SLAMDANCE FILM FESTIVAL 2024 REVIEW! Dispelling pre-conceptions of what life is like in the margins is the remarkable feature debut Sam’s World, written and directed by Lily Lady. It starts with a close-up of non-binary Sam (Lily Lady) screaming their head off, a jarring image that we have no context for yet. This primal yell from Sam is silenced, and it is the weekend again in Brooklyn. Sam and their partner Rex (Annie Conolly) are on a walk in the park when they run into an old man (Howie Seligman) who greets Sam. He lets her know he is moving into the neighborhood as he can get more space to live in, which Sam seems happy about.
After he leaves, Rex gets upset. Rex doesn’t like to see the clients that pay Sam to have sex with them. Sam says they likes their clients and there is nothing wrong with their job. It is their work that allows Rex the freedom to develop their design work. As they get ready to hang with their friends, Sam excuses themselves to the bathroom. In the stall, they perform another pregnancy test. They don’t seem to like the results…
The margins are not as crowded as they used to be. Back in my day, they used to be packed shoulder to shoulder with the multitudes society had spat out. Nowadays, it’s a lot more sparse, as what would get you cast out then is perfectly acceptable now. My younger queer friends don’t remember a time when your preference alone would be enough to gulag you into a permanent societal fringe. So would drug use, but we finally outnumbered them in the drug war. So what is “outlaw” anymore? In this country, sex work is still illegal and stigmatized.

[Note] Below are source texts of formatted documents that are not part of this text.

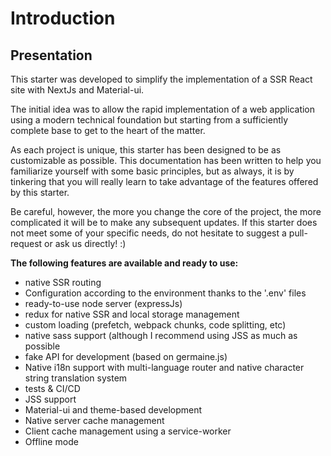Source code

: # Introduction  
  
## Presentation  
  
This starter was developed to simplify the implementation of a SSR React site with NextJs and Material-ui.

The initial idea was to allow the rapid implementation of a web application using a modern technical foundation but starting from a sufficiently complete base to get to the heart of the matter. 

As each project is unique, this starter has been designed to be as customizable as possible. This documentation has been written to help you familiarize yourself with some basic principles, but as always, it is by tinkering that you will really learn to take advantage of the features offered by this starter.

Be careful, however, the more you change the core of the project, the more complicated it will be to make any subsequent updates. If this starter does not meet some of your specific needs, do not hesitate to suggest a pull-request or ask us directly! :)  
   
 **The following features are available and ready to use:**   
   
- native SSR routing  
- Configuration according to the environment thanks to the '.env' files  
- ready-to-use node server (expressJs)
- redux for native SSR and local storage management  
- custom loading (prefetch, webpack chunks, code splitting, etc)  
- native sass support (although I recommend using JSS as much as possible  
- fake API for development (based on germaine.js)  
- Native i18n support with multi-language router and native character string translation system  
- tests & CI/CD  
- JSS support
- Material-ui and theme-based development  
- Native server cache management  
- Client cache management using a service-worker
- Offline mode
 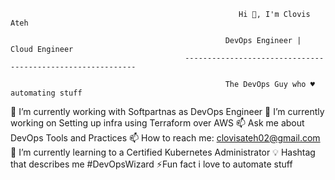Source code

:                                                        Hi 👋, I'm Clovis Ateh

                                                    DevOps Engineer | Cloud Engineer
                                           -----------------------------------------------------------
                                                    
                                                    The DevOps Guy who ♥ automating stuff
                                                    
                                                    
🏢 I’m currently working with Softpartnas as DevOps Engineer
🌱 I’m currently working on Setting up infra using Terraform over AWS
📫 Ask me about DevOps Tools and Practices
📫 How to reach me: clovisateh02@gmail.com
🌱 I’m currently learning to a Certified Kubernetes Administrator
💡 Hashtag that describes me #DevOpsWizard
⚡Fun fact i love to automate stuff





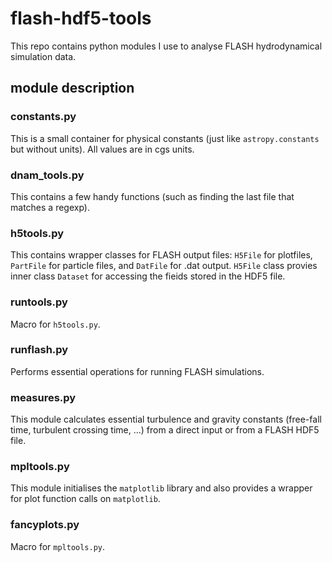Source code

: # flash-hdf5-tools
This repo contains python modules I use to analyse FLASH hydrodynamical simulation data.

## module description

### constants.py
This is a small container for physical constants (just like `astropy.constants` but without units). All values are in cgs units.

### dnam_tools.py
This contains a few handy functions (such as finding the last file that matches a regexp).

### h5tools.py
This contains wrapper classes for FLASH output files: `H5File` for plotfiles, `PartFile` for particle files, and `DatFile` for .dat output. `H5File` class provies inner class `Dataset` for accessing the fieids stored in the HDF5 file.

### runtools.py
Macro for `h5tools.py`.

### runflash.py
Performs essential operations for running FLASH simulations.

### measures.py
This module calculates essential turbulence and gravity constants (free-fall time, turbulent crossing time, ...) from a direct input or from a FLASH HDF5 file.

### mpltools.py
This module initialises the `matplotlib` library and also provides a wrapper for plot function calls on `matplotlib`.

### fancyplots.py
Macro for `mpltools.py`.

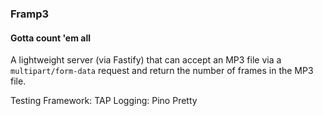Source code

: ### Framp3
#### Gotta count 'em all

A lightweight server (via Fastify) that can accept an MP3 file via a `multipart/form-data` request and return the number of frames in the MP3 file.

Testing Framework: TAP
Logging: Pino Pretty
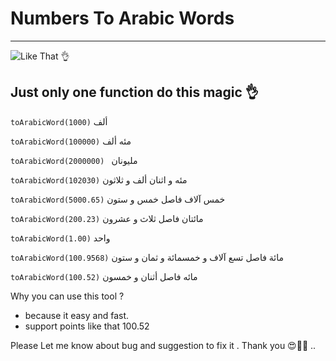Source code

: # Numbers To Arabic Words

---

![Like That 👌](https://lh3.googleusercontent.com/pw/ACtC-3csUySSi5X3aOZ3cjYuwuDX1oUrxYUEJij3Bh-1AmMm2jlZBsu5tGoDjlvsTyubMJZHTZAKjK8iNBQm-UQacJef8GEcCDRtfLF0C5DRty8iLfhVKY7oAzCAoNZ4jqpcf88nG6KmNhkj-hrEqMLiiw2K=w1670-h693-no?authuser=0)

## Just only one function do this magic 👌

`toArabicWord(1000)`
ألف

`toArabicWord(100000)`
مئه ألف

`toArabicWord(2000000) `
مليونان

`toArabicWord(102030)`
مئه و اثنان ألف و ثلاثون

`toArabicWord(5000.65)`
خمس آلاف فاصل خمس و ستون

`toArabicWord(200.23)`
مائتان فاصل ثلاث و عشرون

`toArabicWord(1.00)`
واحد

`toArabicWord(100.9568)`
مائة فاصل تسع آلاف و خمسمائة و ثمان و ستون

`toArabicWord(100.52)`
مائه فاصل أثنان و خمسون

Why you can use this tool ?

- because it easy and fast.
- support points like that 100.52

Please Let me know about bug and suggestion to fix it .
Thank you 😍🚀💖 ..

“In the stall, they perform another pregnancy test. They don’t seem to like the results…”
The portrayal of sex workers in cinema is usually dismissive to exploitative. Even when treated at their most sympathetic, they are usually used as canvases for all the horrors of trafficking. These are the webs of disdain that Lily Lady cuts down with the camera. A former sex worker with no filmmaking background has made a magnificent de-sensationalization of living in the shadows. Even though Sam’s main predicament is so harrowing due to its relation to their job, the job is still left at the door when it comes to their life. Lady’s script shows Sam doesn’t define herself by her work, and others shouldn’t either. It is a perspective that will be immediately contrary to the viewer, which Lady reflects on how they wrote Rex’s reactions. Lady’s lands repeated thundering blows of normalcy upon the viewer, with scene after scene of Sam acting like any other normal person.
It is Lady’s storytelling instincts that intrigue me the most. After all, it is impressive enough that a person this young without formal training or practice shoots their first feature in eight days. But I am floored by the amount of indie film DNA seems to be inside this prodigy’s methods. Their use of causal dialogue found in real life to build a realistic tableau has roots that stretch from Cassavetes to Sayles to Tarantino. The subject matter screams to be sensationalized, but other than that core flash at the beginning, Lady sends the crisis far into the background. They go about their daily life while their issues sit on the back burner.
Once again, this is a real-life thing, not a movie thing. Making movies more like real life has always been one of the great impulses driving indie pioneers. That Lady has been able to tame such a wild sector of where the likes of Angel and Vice Squad rule is a truly a Herculean feat. Another feat is their performance, a natural tour-de-force that I can only describe as no make-up make-up. It is disarming and unaffected, which isn’t easy to maintain when you are carrying the picture. Sam’s World was made by an outsider with the craft of an insider, definitely worth catching with both hands.
Sam’s World screened at the 2024 Slamdance Film Festival.
"…a magnificent de-sensationalization of living in the shadows."